• [Exercise instructions]: Show every line from the data below that includes "argomento".

• [Provided data]:
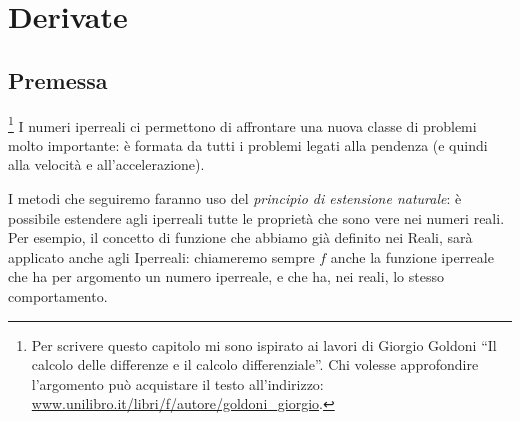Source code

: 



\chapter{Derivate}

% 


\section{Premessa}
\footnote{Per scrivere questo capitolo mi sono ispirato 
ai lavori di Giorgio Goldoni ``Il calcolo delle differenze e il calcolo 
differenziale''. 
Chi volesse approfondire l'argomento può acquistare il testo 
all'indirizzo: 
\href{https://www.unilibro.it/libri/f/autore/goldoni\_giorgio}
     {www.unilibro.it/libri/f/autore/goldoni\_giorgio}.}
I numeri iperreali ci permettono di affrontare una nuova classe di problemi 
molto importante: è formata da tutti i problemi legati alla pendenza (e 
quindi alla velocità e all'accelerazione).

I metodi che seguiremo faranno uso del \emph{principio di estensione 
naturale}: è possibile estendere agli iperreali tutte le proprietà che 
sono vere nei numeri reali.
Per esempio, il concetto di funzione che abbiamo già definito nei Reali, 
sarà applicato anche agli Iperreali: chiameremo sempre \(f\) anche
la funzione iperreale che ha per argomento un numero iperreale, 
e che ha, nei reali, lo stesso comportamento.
* * *
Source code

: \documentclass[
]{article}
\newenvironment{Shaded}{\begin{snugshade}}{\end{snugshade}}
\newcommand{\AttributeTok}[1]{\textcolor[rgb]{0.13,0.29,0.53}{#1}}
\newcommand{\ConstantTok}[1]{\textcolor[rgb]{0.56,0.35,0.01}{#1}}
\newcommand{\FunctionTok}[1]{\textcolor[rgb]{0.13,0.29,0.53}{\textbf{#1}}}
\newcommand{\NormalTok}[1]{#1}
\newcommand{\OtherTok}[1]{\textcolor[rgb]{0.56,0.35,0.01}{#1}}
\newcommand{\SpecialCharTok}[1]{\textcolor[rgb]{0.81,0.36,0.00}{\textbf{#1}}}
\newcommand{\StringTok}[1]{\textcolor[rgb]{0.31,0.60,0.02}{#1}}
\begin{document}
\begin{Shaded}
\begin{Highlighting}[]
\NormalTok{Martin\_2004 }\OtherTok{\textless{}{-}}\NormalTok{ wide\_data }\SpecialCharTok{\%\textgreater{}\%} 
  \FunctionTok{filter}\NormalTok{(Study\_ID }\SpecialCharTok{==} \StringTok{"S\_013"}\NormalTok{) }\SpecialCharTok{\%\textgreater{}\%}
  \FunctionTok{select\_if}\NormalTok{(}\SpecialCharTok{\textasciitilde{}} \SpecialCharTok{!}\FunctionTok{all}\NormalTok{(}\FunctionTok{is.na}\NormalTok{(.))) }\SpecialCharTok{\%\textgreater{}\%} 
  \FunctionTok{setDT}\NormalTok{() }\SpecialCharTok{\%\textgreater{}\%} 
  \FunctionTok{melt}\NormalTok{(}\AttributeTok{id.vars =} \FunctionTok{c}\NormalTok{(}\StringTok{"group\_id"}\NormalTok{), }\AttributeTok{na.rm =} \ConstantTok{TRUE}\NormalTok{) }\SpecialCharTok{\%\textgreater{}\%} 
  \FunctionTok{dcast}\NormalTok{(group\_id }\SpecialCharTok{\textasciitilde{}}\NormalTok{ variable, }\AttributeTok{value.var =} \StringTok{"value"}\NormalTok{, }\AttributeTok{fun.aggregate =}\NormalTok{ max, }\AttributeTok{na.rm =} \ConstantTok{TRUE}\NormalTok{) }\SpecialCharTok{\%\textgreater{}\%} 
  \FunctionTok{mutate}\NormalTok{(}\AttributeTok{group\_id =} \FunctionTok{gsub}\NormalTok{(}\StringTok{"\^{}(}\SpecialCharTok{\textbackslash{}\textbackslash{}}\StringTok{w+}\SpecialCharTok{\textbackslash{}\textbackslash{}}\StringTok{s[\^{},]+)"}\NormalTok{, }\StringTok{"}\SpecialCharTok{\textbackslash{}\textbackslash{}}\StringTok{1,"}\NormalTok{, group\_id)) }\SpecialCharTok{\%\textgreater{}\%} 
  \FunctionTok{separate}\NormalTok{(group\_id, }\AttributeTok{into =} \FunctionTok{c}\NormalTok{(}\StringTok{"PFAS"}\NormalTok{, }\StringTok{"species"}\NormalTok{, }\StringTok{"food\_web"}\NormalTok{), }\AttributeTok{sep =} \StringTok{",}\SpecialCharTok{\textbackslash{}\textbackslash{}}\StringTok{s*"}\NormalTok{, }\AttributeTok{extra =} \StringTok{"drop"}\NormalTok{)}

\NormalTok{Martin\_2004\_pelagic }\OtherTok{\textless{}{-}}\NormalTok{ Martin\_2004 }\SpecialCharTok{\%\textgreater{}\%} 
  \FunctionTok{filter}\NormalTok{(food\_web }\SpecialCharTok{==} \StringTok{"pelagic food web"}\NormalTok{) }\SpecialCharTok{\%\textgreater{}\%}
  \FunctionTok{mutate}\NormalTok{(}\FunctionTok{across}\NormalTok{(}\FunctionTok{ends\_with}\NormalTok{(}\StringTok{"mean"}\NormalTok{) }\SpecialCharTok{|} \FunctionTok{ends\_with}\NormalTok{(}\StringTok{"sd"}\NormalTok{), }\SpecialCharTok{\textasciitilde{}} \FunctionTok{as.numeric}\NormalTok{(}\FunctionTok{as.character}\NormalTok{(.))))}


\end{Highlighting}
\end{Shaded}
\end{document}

• [Task result]:
Chi volesse approfondire l'argomento può acquistare il testo 
la funzione iperreale che ha per argomento un numero iperreale, 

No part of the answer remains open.